Im Horizont des Unendlichen

Wir haben das Land verlassen und sind zu Schiff gegangen! Wir haben die Brücke hinter uns – mehr noch, wir haben das Land hinter uns abgebrochen! Nun, Schifflein! Sieh dich vor! Neben dir liegt der Ozean, es ist wahr, er brüllt nicht immer, und mitunter liegt er da wie Seide und Gold und Träumerei der Güte. Aber es kommen Stunden, wo du erkennen wirst, daß er unendlich ist und daß es nichts Furchtbareres gibt als Unendlichkeit. Oh des armen Vogels, der sich frei gefühlt hat und nun an die Wände dieses Käfigs stößt! Wehe, wenn das Land-Heimweh dich befällt, als ob dort mehr Freiheit gewesen wäre – und es gibt kein „Land“ mehr!

Friedrich Nietzsche: Die fröhliche Wissenschaft, 124


Wenn der Mensch die Krone der Schöpfung ist, hat man wirklich keinen Bedarf mehr, den Schöpfer selber kennen zu lernen, scheint er doch seine Leere und Lehre mit der Menschenproduktion unverständlicherweise aufgegeben zu haben. Hätte er doch besser weitergedöst und nicht aus Langeweile und Unterbeschäftigung begonnen, Materie und danach auch noch Leben zu schaffen.


Am Anfang schuf Gott die Erde als Hölle.


Leben schaffen, gebären, bedeutet in erster Linie die systematische Erzeugung von Leiden, in zweiter Linie aber Leichenproduktion. Das gilt für jegliche Kreatur.
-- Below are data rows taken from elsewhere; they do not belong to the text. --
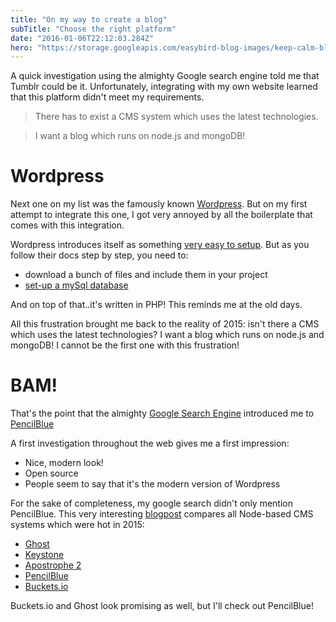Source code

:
 ```yaml
---
title: "On my way to create a blog"
subTitle: "Choose the right platform"
date: "2016-01-06T22:12:03.284Z"
hero: "https://storage.googleapis.com/easybird-blog-images/keep-calm-blog.jpg"
---
```


A quick investigation using the almighty Google search engine told me that Tumblr could be it. Unfortunately, integrating with my own website learned that this platform didn't meet my requirements.

> There has to exist a CMS system which uses the latest technologies.

> I want a blog which runs on node.js and mongoDB!

# Wordpress

Next one on my list was the famously known [Wordpress](http://wordpress.com/). But on my first attempt to integrate this one, I got very annoyed by all the boilerplate that comes with this integration.

Wordpress introduces itself as something [very easy to setup](http://codex.wordpress.org/Integrating_Wordpress_with_Your_Website). But as you follow their docs step by step, you need to:

* download a bunch of files and include them in your project
* [set-up a mySql database](http://codex.wordpress.org/Installing_WordPress)

And on top of that..it's written in PHP! This reminds me at the old days.

All this frustration brought me back to the reality of 2015: isn't there a CMS which uses the latest technologies? I want a blog which runs on node.js and mongoDB! I cannot be the first one with this frustration!

# BAM!

That's the point that the almighty [Google Search Engine](https://www.google.be/webhp?sourceid=chrome-instant&ion=1&espv=2&ie=UTF-8#q=blog+node.js+mongodb+cms) introduced me to [PencilBlue](https://pencilblue.org/)

A first investigation throughout the web gives me a first impression:

* Nice, modern look!
* Open source
* People seem to say that it's the modern version of Wordpress

For the sake of completeness, my google search didn't only mention PencilBlue. This very interesting [blogpost](http://y-designs.com/blog/node-cms-comparison-2015/) compares all Node-based CMS systems which were hot in 2015:

* [Ghost](https://ghost.org/)
* [Keystone](http://keystonejs.com/)
* [Apostrophe 2](http://www.easybird.be/en/blog/Apostrophe%202)
* [PencilBlue](https://pencilblue.org/)
* [Buckets.io](https://github.com/asm-products/buckets)

Buckets.io and Ghost look promising as well, but I'll check out PencilBlue!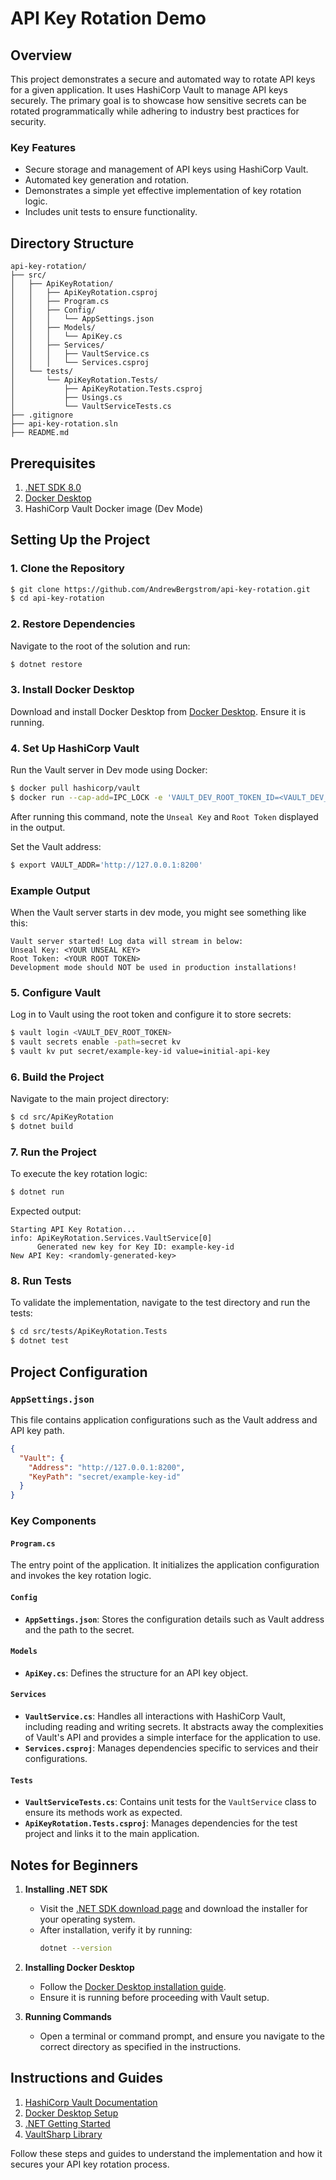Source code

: # API Key Rotation Demo

## Overview
This project demonstrates a secure and automated way to rotate API keys for a given application. It uses HashiCorp Vault to manage API keys securely. The primary goal is to showcase how sensitive secrets can be rotated programmatically while adhering to industry best practices for security.

### Key Features
- Secure storage and management of API keys using HashiCorp Vault.
- Automated key generation and rotation.
- Demonstrates a simple yet effective implementation of key rotation logic.
- Includes unit tests to ensure functionality.

## Directory Structure

```plaintext
api-key-rotation/
├── src/
│   ├── ApiKeyRotation/
│   │   ├── ApiKeyRotation.csproj
│   │   ├── Program.cs
│   │   ├── Config/
│   │   │   └── AppSettings.json
│   │   ├── Models/
│   │   │   └── ApiKey.cs
│   │   ├── Services/
│   │   │   ├── VaultService.cs
│   │   │   └── Services.csproj
│   └── tests/
│       └── ApiKeyRotation.Tests/
│           ├── ApiKeyRotation.Tests.csproj
│           ├── Usings.cs
│           └── VaultServiceTests.cs
├── .gitignore
├── api-key-rotation.sln
├── README.md
```

## Prerequisites

1. [.NET SDK 8.0](https://dotnet.microsoft.com/download)
2. [Docker Desktop](https://www.docker.com/products/docker-desktop)
3. HashiCorp Vault Docker image (Dev Mode)

## Setting Up the Project

### 1. Clone the Repository
```bash
$ git clone https://github.com/AndrewBergstrom/api-key-rotation.git
$ cd api-key-rotation
```

### 2. Restore Dependencies
Navigate to the root of the solution and run:
```bash
$ dotnet restore
```

### 3. Install Docker Desktop
Download and install Docker Desktop from [Docker Desktop](https://www.docker.com/products/docker-desktop). Ensure it is running.

### 4. Set Up HashiCorp Vault
Run the Vault server in Dev mode using Docker:

```bash
$ docker pull hashicorp/vault
$ docker run --cap-add=IPC_LOCK -e 'VAULT_DEV_ROOT_TOKEN_ID=<VAULT_DEV_ROOT_TOKEN>' -p 8200:8200 vault
```

After running this command, note the `Unseal Key` and `Root Token` displayed in the output. 

Set the Vault address:
```bash
$ export VAULT_ADDR='http://127.0.0.1:8200'
```

### Example Output
When the Vault server starts in dev mode, you might see something like this:

```plaintext
Vault server started! Log data will stream in below:
Unseal Key: <YOUR UNSEAL KEY>
Root Token: <YOUR ROOT TOKEN>
Development mode should NOT be used in production installations!
```

### 5. Configure Vault
Log in to Vault using the root token and configure it to store secrets:

```bash
$ vault login <VAULT_DEV_ROOT_TOKEN>
$ vault secrets enable -path=secret kv
$ vault kv put secret/example-key-id value=initial-api-key
```

### 6. Build the Project
Navigate to the main project directory:
```bash
$ cd src/ApiKeyRotation
$ dotnet build
```

### 7. Run the Project
To execute the key rotation logic:
```bash
$ dotnet run
```
Expected output:
```plaintext
Starting API Key Rotation...
info: ApiKeyRotation.Services.VaultService[0]
      Generated new key for Key ID: example-key-id
New API Key: <randomly-generated-key>
```

### 8. Run Tests
To validate the implementation, navigate to the test directory and run the tests:
```bash
$ cd src/tests/ApiKeyRotation.Tests
$ dotnet test
```

## Project Configuration

### `AppSettings.json`
This file contains application configurations such as the Vault address and API key path.
```json
{
  "Vault": {
    "Address": "http://127.0.0.1:8200",
    "KeyPath": "secret/example-key-id"
  }
}
```

### Key Components

#### `Program.cs`
The entry point of the application. It initializes the application configuration and invokes the key rotation logic.

#### `Config`
- **`AppSettings.json`**: Stores the configuration details such as Vault address and the path to the secret.

#### `Models`
- **`ApiKey.cs`**: Defines the structure for an API key object.

#### `Services`
- **`VaultService.cs`**: Handles all interactions with HashiCorp Vault, including reading and writing secrets. It abstracts away the complexities of Vault's API and provides a simple interface for the application to use.
- **`Services.csproj`**: Manages dependencies specific to services and their configurations.

#### `Tests`
- **`VaultServiceTests.cs`**: Contains unit tests for the `VaultService` class to ensure its methods work as expected.
- **`ApiKeyRotation.Tests.csproj`**: Manages dependencies for the test project and links it to the main application.

## Notes for Beginners

1. **Installing .NET SDK**
   - Visit the [.NET SDK download page](https://dotnet.microsoft.com/download) and download the installer for your operating system.
   - After installation, verify it by running:
     ```bash
     dotnet --version
     ```

2. **Installing Docker Desktop**
   - Follow the [Docker Desktop installation guide](https://docs.docker.com/desktop/).
   - Ensure it is running before proceeding with Vault setup.

3. **Running Commands**
   - Open a terminal or command prompt, and ensure you navigate to the correct directory as specified in the instructions.

## Instructions and Guides

1. [HashiCorp Vault Documentation](https://developer.hashicorp.com/vault/docs)
2. [Docker Desktop Setup](https://docs.docker.com/desktop/)
3. [.NET Getting Started](https://learn.microsoft.com/en-us/dotnet/core/tutorials/with-visual-studio)
4. [VaultSharp Library](https://github.com/rajanadar/VaultSharp)

Follow these steps and guides to understand the implementation and how it secures your API key rotation process.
Das Nichts gewinnt immer über das Etwas, denn jedes geschaffene Leben fällt durch den Tod ins Nichts zurück.


Erst der Tod hebt das Diktat der Geburt auf, stellt die Kreatur gleich mit der Situation einer Nicht-Geburt. Der Nie-Gewesene verliert nichts, verlässt er doch niemals die Leidensfreiheit. Hier ist er dem Toten gegenüber entscheidend im Vorteil, da dieser erst nach der Höllenfahrt durchs Leben in die Leidensfreiheit gelangt.


Was bedeuten alle Kriege, alle Verbrechen, alle Gräueltaten, die Menschen an Menschen begehen, gegenüber dem Wüten und Morden der Menschheit in der Tierwelt? Nichts, absolut nichts, sie sind dagegen eine quantité négli-geable, eine unbedeutende, vernachlässigbare Größe.


Sein hat keinen Vorrang vor dem Nichts, der Nichtexistenz fehlt nichts, weder Glück noch Schmerz, weder Furcht noch Hoffnung.